TASK ITEM: Pull every line with "Rename" from the data below and copy it.

DATA FOR THIS EXERCISE:
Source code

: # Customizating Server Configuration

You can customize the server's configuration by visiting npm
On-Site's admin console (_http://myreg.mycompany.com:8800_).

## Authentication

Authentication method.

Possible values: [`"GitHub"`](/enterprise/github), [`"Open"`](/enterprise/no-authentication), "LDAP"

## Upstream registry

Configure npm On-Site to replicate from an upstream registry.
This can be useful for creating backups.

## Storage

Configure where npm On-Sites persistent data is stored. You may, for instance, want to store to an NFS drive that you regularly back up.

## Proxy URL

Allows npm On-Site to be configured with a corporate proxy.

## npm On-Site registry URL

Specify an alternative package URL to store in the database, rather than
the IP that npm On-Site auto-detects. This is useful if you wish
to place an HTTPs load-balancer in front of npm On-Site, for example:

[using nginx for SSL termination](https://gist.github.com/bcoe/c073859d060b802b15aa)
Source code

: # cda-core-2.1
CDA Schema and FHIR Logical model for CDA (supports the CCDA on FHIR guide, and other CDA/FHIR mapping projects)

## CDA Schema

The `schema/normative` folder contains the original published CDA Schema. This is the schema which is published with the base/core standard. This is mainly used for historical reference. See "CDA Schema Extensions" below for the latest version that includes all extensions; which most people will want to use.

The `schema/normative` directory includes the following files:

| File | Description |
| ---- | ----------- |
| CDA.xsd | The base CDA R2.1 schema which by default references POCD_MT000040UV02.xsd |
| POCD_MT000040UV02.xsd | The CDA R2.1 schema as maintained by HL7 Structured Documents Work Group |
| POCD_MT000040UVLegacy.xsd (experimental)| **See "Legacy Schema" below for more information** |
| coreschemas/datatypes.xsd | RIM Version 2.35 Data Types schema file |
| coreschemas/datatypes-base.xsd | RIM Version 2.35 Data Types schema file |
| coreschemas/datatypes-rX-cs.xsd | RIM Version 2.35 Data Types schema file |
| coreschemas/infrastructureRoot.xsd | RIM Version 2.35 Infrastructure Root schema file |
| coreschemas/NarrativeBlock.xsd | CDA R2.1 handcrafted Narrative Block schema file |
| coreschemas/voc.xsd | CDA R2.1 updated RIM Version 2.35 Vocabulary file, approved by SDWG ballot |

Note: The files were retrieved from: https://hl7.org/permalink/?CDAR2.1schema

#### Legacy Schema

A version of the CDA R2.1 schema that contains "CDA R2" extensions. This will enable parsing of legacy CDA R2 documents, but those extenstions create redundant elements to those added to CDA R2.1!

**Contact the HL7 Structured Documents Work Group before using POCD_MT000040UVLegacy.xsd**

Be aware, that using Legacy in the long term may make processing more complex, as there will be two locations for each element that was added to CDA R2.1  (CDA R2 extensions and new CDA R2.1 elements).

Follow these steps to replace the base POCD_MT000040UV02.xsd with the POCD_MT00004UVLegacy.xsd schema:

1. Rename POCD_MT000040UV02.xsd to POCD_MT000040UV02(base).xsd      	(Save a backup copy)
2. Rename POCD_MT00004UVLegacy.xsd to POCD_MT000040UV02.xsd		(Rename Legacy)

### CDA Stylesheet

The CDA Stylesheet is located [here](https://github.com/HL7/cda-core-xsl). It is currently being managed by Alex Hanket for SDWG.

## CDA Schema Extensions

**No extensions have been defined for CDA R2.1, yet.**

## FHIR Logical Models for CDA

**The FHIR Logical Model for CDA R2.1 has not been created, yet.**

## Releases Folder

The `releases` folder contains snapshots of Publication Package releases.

RESPONSE AREA:
1. Rename POCD_MT000040UV02.xsd to POCD_MT000040UV02(base).xsd      	(Save a backup copy)
2. Rename POCD_MT00004UVLegacy.xsd to POCD_MT000040UV02.xsd		(Rename Legacy)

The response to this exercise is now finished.